I spent an afternoon rummaging through my office, hunting for this credit-card sized piece of plastic. For all I knew, it could be tucked away almost anywhere! My hubby walked in and observed the mess I’d made. He kindly asked me what had happened. I told him I was Toodles from the movie Hook, searching for my marbles everywhere – I mean gift card. I remember it had been right there, on my desk for months. Now it was gone. And I had no idea where it was.
It’s normal to lose things. When we’re stressed, or we’re multi-tasking, or we get distracted – or we have a combination of any of these going on at the same time – the setting becomes ripe for misplacing things.
Once we discover the loss, we simply check all the logical places we may have put it. If the initial search results prove fruitless, panic creeps in and we may well look like we’ve lost our marbles – lost them to frustration, fear, anxiety and anger. We’re angry at ourselves for having lost the object in the first place. We’re frustrated at the lack of progress and we’re anxious: what happens if we can’t find it? These emotions propel us into heightened action, endlessly searching and re-searching for the missing item.
The good news is that in most cases, what we are looking for does show up eventually. Even Toodles got his marbles back. Peter Pan found the mislaid bag of marbles in Neverland and returned them to Toodles upon his return to Wendy’s house.

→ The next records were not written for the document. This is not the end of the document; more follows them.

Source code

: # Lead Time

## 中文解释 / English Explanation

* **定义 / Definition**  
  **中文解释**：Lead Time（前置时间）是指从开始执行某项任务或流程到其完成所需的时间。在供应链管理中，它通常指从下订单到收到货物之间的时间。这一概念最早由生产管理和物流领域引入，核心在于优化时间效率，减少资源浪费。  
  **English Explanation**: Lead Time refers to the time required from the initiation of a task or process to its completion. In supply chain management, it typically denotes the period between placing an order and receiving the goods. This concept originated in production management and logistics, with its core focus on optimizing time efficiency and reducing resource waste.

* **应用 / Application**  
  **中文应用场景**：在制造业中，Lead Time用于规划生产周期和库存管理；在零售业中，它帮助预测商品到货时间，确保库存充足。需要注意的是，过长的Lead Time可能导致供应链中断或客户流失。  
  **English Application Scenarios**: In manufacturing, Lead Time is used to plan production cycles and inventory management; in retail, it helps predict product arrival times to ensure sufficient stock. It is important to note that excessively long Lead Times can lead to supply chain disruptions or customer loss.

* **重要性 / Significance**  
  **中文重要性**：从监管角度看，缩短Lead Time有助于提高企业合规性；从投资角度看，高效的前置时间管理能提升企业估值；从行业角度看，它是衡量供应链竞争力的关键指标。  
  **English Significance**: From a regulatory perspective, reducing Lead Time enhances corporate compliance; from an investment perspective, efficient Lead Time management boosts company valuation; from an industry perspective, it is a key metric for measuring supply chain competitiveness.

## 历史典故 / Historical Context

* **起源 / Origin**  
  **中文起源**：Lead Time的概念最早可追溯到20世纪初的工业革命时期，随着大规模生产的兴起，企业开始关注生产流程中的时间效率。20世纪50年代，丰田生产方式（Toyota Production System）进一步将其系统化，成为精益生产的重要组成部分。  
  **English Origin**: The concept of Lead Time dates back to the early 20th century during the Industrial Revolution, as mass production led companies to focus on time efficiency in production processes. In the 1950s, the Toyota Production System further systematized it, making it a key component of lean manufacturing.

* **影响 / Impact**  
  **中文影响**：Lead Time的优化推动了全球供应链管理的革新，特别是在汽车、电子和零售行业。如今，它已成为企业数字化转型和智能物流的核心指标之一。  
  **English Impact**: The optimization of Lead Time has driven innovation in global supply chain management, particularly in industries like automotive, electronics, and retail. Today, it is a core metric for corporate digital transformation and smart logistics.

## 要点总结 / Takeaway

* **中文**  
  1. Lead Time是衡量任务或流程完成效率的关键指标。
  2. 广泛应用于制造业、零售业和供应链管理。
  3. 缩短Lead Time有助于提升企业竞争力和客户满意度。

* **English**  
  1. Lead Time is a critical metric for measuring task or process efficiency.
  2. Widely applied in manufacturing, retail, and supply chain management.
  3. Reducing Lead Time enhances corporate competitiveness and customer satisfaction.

I’ve stopped looking for my gift card. It may or may not turn up. I’m okay with that. The memory of receiving the card and the loving intent with which it was given are more important – and I didn’t lose either of these.
Here’s my 99 word (no more, no less) story about something that’s lost for the September 9th Carrot Ranch flash fiction challenge.
Electra flung off the white cushion and dragged the settee away from the wall to peer behind it. Where had she put those darn keys? She automatically picked through her coat pockets a second time and checked the side table, pulled back the door mat and even shook out her boots.
“Think Electra, think.”
Frustrated, she grabbed her purse and finished scattering its contents on the floor when the doorbell rang.
“Go away,” she screamed as she jumped up and flung open the door.
There stood her neighbour, holding the set keys she’d left in the door.